- _What needs to be done_:
Wherever a line in the records below contains "cost", copy that line.
== == ==
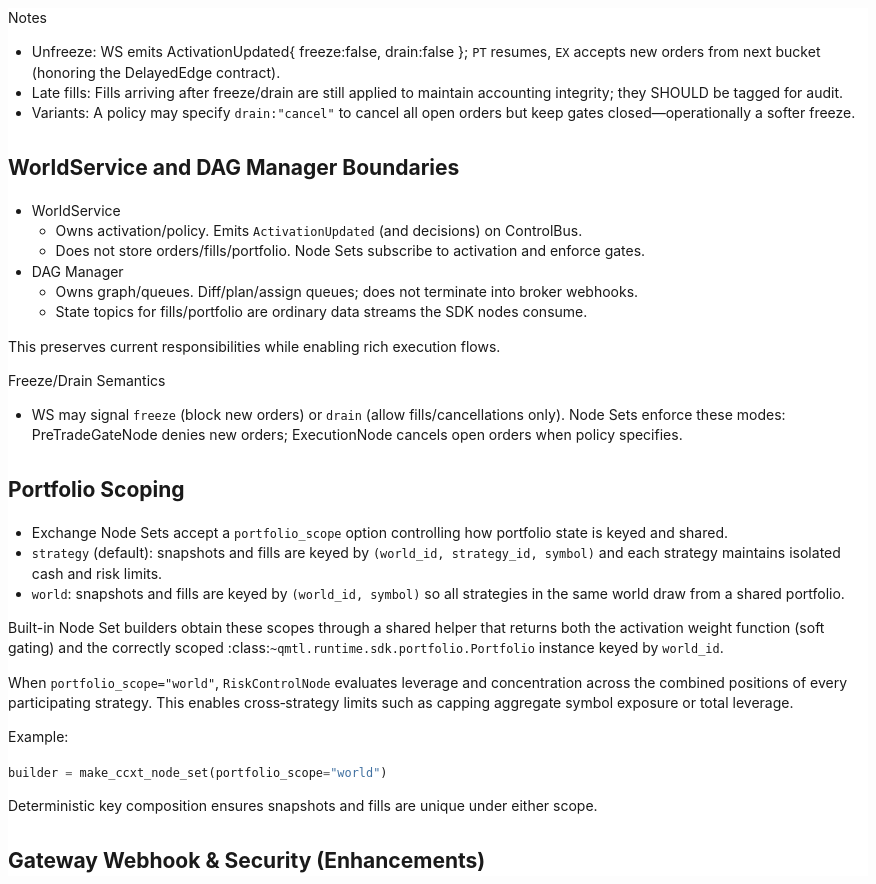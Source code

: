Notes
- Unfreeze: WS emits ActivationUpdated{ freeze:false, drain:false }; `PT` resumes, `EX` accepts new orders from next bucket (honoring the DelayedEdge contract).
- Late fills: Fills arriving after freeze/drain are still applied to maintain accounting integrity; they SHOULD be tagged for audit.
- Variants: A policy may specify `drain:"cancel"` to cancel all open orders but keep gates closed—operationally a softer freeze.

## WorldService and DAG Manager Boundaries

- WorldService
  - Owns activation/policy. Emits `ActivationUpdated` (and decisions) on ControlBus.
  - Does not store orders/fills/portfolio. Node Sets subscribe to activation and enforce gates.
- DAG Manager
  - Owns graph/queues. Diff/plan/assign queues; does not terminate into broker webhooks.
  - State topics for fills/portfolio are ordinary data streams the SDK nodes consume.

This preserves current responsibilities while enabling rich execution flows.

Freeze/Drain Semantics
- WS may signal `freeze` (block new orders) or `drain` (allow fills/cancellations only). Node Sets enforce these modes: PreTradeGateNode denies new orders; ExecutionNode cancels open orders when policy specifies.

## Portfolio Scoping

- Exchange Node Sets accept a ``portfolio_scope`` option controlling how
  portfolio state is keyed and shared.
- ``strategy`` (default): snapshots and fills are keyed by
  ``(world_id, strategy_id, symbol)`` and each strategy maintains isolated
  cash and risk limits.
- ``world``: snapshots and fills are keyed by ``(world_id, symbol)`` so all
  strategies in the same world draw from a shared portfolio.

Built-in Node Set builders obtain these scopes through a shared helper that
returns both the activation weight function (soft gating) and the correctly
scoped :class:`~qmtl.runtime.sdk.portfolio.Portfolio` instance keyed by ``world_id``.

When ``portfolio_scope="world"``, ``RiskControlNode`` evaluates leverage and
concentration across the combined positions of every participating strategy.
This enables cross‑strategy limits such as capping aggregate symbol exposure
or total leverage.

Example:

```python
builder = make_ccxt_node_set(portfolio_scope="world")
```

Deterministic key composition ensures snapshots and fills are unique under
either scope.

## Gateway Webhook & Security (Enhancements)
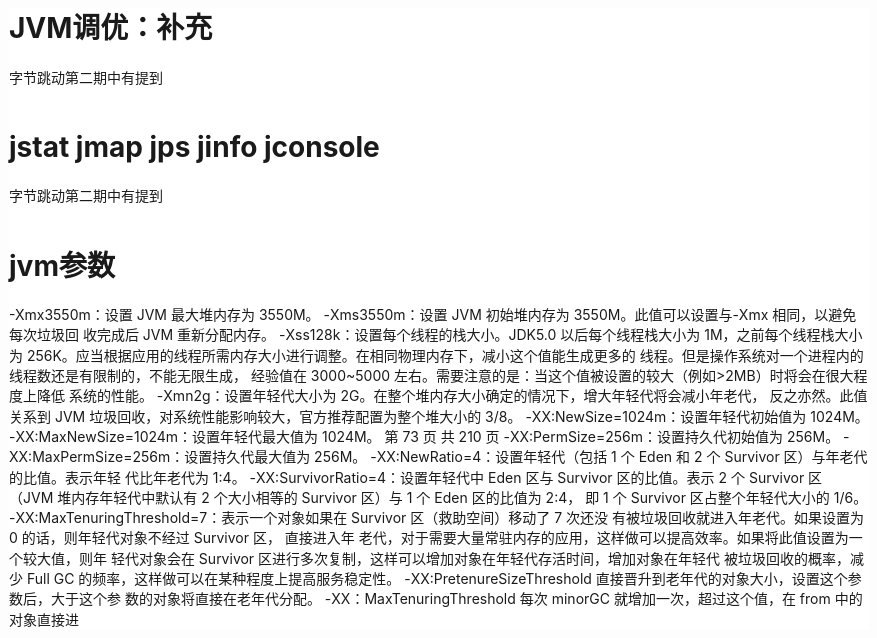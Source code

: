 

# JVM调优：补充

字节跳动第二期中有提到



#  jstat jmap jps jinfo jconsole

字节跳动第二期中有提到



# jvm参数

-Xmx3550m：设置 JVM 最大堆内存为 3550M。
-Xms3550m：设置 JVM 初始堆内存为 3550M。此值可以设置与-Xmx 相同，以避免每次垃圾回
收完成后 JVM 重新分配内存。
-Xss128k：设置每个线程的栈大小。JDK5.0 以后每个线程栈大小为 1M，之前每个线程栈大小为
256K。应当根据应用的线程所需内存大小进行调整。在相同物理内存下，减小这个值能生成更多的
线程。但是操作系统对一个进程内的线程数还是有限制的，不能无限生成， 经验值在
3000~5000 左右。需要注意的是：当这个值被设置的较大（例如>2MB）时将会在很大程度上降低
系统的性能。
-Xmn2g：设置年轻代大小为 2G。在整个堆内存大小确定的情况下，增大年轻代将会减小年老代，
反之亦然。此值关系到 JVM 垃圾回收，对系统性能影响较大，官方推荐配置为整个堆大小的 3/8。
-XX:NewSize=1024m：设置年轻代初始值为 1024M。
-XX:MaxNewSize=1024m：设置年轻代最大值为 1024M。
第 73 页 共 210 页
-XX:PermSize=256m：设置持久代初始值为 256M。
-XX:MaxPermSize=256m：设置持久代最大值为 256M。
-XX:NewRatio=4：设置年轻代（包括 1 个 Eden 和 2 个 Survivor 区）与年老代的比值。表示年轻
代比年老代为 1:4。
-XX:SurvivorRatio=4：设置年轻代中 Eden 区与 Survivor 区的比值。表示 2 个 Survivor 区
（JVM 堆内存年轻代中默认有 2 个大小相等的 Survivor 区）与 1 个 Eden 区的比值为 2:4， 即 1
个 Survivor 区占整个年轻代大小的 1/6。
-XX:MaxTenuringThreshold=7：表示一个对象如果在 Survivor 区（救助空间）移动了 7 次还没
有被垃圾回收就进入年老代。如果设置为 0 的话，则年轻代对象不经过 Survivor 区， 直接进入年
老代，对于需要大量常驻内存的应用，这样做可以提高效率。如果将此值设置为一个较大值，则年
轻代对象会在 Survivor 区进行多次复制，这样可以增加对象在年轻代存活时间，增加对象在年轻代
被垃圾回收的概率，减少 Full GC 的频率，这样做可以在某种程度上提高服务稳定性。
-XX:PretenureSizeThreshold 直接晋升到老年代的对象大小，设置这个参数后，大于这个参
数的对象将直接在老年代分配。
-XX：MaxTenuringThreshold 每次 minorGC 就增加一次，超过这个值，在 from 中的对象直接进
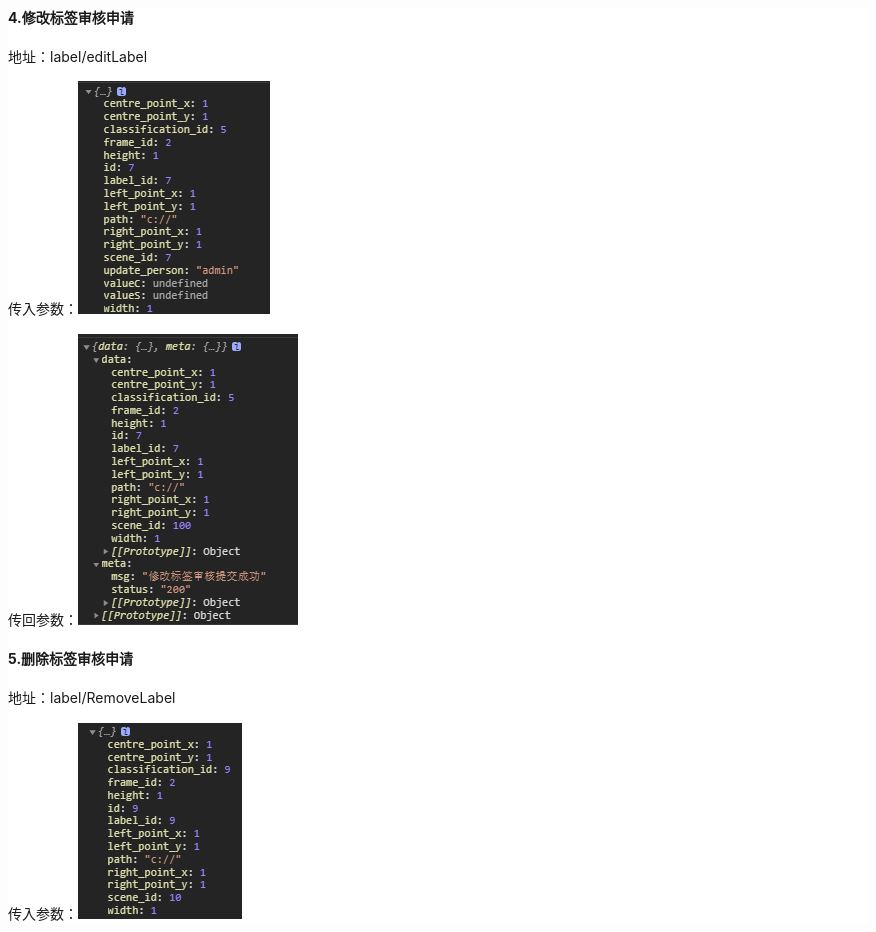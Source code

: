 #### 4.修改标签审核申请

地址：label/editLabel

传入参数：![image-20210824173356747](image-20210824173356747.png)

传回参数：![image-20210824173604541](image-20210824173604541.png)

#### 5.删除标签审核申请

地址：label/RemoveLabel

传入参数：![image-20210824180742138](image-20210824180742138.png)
== == ==
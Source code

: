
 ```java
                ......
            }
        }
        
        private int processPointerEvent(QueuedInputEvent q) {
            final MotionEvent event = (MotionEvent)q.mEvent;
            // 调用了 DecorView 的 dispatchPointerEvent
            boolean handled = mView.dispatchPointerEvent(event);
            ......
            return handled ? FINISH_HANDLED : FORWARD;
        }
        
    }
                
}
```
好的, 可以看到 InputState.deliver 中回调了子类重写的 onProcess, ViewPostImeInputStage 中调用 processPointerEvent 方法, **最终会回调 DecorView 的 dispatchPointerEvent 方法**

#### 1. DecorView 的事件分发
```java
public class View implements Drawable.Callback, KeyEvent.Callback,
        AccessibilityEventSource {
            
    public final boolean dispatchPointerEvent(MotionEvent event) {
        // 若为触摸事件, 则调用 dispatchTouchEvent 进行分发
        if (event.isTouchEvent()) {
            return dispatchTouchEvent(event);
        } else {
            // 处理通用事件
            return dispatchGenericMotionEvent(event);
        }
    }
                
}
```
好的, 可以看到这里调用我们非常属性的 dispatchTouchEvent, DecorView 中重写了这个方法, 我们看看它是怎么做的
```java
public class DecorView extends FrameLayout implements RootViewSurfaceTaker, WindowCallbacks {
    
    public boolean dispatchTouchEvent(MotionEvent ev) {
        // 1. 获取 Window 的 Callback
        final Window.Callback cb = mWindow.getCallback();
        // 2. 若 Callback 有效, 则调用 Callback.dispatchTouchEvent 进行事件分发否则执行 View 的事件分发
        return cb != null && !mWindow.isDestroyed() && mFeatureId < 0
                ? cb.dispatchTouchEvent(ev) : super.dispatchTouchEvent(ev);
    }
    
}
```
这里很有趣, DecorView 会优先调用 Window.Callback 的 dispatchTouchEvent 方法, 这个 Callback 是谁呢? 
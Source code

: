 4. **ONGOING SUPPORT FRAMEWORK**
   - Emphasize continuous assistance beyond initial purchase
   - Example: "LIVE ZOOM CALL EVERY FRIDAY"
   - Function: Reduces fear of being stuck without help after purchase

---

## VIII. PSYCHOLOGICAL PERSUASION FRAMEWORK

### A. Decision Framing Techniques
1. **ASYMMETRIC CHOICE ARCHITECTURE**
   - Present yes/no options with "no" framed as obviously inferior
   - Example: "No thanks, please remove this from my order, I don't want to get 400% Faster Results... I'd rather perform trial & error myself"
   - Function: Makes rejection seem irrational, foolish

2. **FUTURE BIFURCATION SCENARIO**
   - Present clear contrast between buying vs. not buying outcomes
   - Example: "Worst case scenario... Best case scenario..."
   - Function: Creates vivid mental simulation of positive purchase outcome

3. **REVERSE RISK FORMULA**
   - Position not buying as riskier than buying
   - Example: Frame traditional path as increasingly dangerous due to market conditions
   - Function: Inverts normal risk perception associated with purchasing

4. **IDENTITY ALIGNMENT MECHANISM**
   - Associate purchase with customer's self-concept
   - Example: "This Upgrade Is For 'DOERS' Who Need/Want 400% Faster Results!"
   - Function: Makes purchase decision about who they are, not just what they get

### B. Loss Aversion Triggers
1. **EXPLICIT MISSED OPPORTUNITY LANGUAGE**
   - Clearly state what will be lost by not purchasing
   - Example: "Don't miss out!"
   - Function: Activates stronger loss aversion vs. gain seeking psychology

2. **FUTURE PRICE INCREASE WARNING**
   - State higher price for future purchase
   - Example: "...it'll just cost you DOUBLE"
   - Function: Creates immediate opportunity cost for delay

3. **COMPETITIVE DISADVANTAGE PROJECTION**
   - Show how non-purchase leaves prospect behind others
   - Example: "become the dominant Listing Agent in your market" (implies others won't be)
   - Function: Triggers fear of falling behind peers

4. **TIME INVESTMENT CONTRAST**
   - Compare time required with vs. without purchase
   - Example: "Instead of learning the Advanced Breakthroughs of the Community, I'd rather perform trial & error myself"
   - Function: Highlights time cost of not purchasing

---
== == ==
- _Expected answer_:
   - Example: "...it'll just cost you DOUBLE"
   - Function: Creates immediate opportunity cost for delay
   - Function: Highlights time cost of not purchasing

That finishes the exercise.